吉田さん: 「Re.Pear」のコンセプトは「提携農家のフルーツをそのまま味わっていただくこと」です。梨の食感を残すこと、副材料をシンプルにすることを意識しました。材料はノンアルコールの場合はハーブティーと白ブドウのジュースと塩水、梨です。カクテルの場合はここにウォッカを加えます。
一般的なカクテルの副材料は2〜3種類ですが、近年は7〜8種類入れるものも多いです。さらに、副材料自体が30種類以上の材料を使った自家製ということもあります。
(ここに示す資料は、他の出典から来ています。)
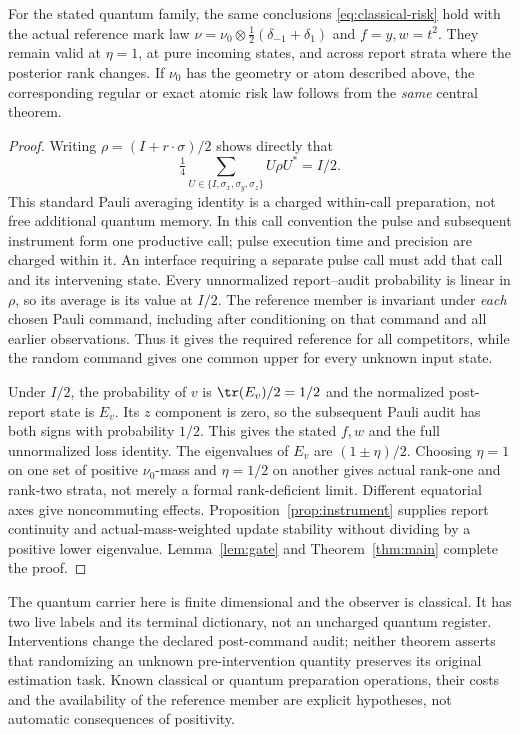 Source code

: \begin{theorem}\label{thm:quantum}
For the stated quantum family, the same conclusions \eqref{eq:classical-risk} hold with the actual reference mark law
$\nu=\nu_0\otimes\tfrac12(\delta_{-1}+\delta_1)$ and $f=y,w=t^2$. They remain valid at $\eta=1$, at pure incoming states, and across report strata where the posterior rank changes. If $\nu_0$ has the geometry or atom described above, the corresponding regular or exact atomic risk law follows from the \emph{same} central theorem.
\end{theorem}
\begin{proof}
Writing $\rho=(I+r\cdot\sigma)/2$ shows directly that
\[
 \tfrac14\sum_{U\in\{I,\sigma_x,\sigma_y,\sigma_z\}}U\rho U^*=I/2.
\]
This standard Pauli averaging identity \cite{AMTW} is a charged within-call preparation, not free additional quantum memory. In this call convention the pulse and subsequent instrument form one productive call; pulse execution time and precision are charged within it. An interface requiring a separate pulse call must add that call and its intervening state. Every unnormalized report--audit probability is linear in $\rho$, so its average is its value at $I/2$. The reference member is invariant under \emph{each} chosen Pauli command, including after conditioning on that command and all earlier observations. Thus it gives the required reference for all competitors, while the random command gives one common upper for every unknown input state.

Under $I/2$, the probability of $v$ is $\tr(E_v)/2=1/2$ and the normalized post-report state is $E_v$. Its $z$ component is zero, so the subsequent Pauli audit has both signs with probability $1/2$. This gives the stated $f,w$ and the full unnormalized loss identity. The eigenvalues of $E_v$ are $(1\pm\eta)/2$. Choosing $\eta=1$ on one set of positive $\nu_0$-mass and $\eta=1/2$ on another gives actual rank-one and rank-two strata, not merely a formal rank-deficient limit. Different equatorial axes give noncommuting effects. Proposition~\ref{prop:instrument} supplies report continuity and actual-mass-weighted update stability without dividing by a positive lower eigenvalue. Lemma~\ref{lem:gate} and Theorem~\ref{thm:main} complete the proof.
\end{proof}

The quantum carrier here is finite dimensional and the observer is classical. It has two live labels and its terminal dictionary, not an uncharged quantum register. Interventions change the declared post-command audit; neither theorem asserts that randomizing an unknown pre-intervention quantity preserves its original estimation task. Known classical or quantum preparation operations, their costs and the availability of the reference member are explicit hypotheses, not automatic consequences of positivity.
自家製の副材料を使うことで味を複雑にできるなどメリットもありますが、多くの食品ロスが発生します。環境への配慮を第一優先とするのであれば、材料はシンプルが好ましいです。
――今回が第三弾とのことですが、過去2回の反響はどうでしたか?
吉田さん: 興味本位で注文される方が多かったものの、実際に口にしたら「おいしい」という反応を多くいただけました。作り方や開発の背景をお話させていただくと、家でやってみようかなとおっしゃってくださる方も。
当ホテルのサステナブルな取り組みをご存じで注文してくださる方もいました。やはり少しずつ人々の意識が変わってきていると実感します。
ですので、今後もこの取り組みは続けていきたいと思っています。大きいホテルですので、ごみは減らしていったほうがいいですしね。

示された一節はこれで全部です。